**The task:** Scan the entries below and tally the lines that include "such". Return nothing but the tally.

Stored data
-=-=-=-=-

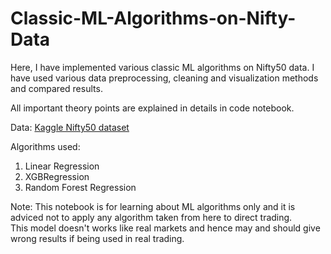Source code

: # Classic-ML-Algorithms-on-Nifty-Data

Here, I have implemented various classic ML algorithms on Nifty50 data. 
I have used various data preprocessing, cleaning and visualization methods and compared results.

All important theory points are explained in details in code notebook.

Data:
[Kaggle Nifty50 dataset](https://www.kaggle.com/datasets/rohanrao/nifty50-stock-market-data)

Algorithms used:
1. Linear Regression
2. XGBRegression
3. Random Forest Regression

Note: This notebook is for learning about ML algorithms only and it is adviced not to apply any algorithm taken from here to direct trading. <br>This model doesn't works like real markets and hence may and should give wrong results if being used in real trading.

-=-=-=-=-

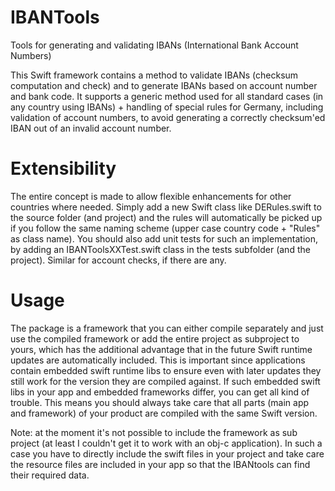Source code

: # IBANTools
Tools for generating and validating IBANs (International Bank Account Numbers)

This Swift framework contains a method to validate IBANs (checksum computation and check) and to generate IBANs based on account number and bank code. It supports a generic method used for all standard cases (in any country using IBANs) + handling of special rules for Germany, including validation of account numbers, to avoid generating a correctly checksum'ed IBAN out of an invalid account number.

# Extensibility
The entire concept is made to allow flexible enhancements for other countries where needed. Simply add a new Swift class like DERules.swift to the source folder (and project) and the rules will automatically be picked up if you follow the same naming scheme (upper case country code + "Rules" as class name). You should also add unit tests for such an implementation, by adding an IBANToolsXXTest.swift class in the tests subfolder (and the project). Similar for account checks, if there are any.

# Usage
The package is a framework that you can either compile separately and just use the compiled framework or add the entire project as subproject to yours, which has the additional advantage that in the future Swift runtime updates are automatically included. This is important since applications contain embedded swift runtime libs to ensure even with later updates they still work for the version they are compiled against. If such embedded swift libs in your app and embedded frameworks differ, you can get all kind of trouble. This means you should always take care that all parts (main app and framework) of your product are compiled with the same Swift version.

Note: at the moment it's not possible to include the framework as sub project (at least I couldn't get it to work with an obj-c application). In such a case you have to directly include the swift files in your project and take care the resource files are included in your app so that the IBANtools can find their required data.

-=-=-=-=-

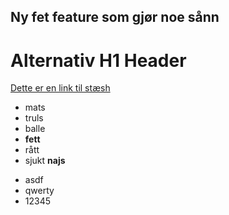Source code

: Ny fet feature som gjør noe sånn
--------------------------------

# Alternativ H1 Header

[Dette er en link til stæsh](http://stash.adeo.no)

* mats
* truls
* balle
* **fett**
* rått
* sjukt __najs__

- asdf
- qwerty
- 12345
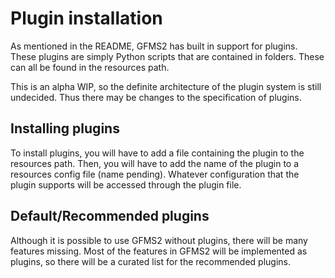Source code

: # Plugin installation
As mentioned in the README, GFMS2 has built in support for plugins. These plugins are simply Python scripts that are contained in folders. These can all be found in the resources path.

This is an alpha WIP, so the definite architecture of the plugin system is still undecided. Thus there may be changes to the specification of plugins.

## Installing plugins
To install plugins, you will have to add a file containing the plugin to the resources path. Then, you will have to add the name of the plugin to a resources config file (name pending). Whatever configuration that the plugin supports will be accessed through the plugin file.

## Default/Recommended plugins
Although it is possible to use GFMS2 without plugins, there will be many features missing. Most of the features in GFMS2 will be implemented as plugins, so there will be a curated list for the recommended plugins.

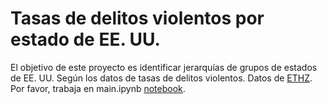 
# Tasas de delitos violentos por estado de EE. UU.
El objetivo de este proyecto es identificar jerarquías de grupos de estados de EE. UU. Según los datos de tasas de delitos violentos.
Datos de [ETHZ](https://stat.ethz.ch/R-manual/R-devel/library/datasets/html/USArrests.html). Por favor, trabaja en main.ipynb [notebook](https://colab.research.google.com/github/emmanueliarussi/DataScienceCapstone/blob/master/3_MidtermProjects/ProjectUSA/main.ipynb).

-=-=-=-=-

**Written solution:** 3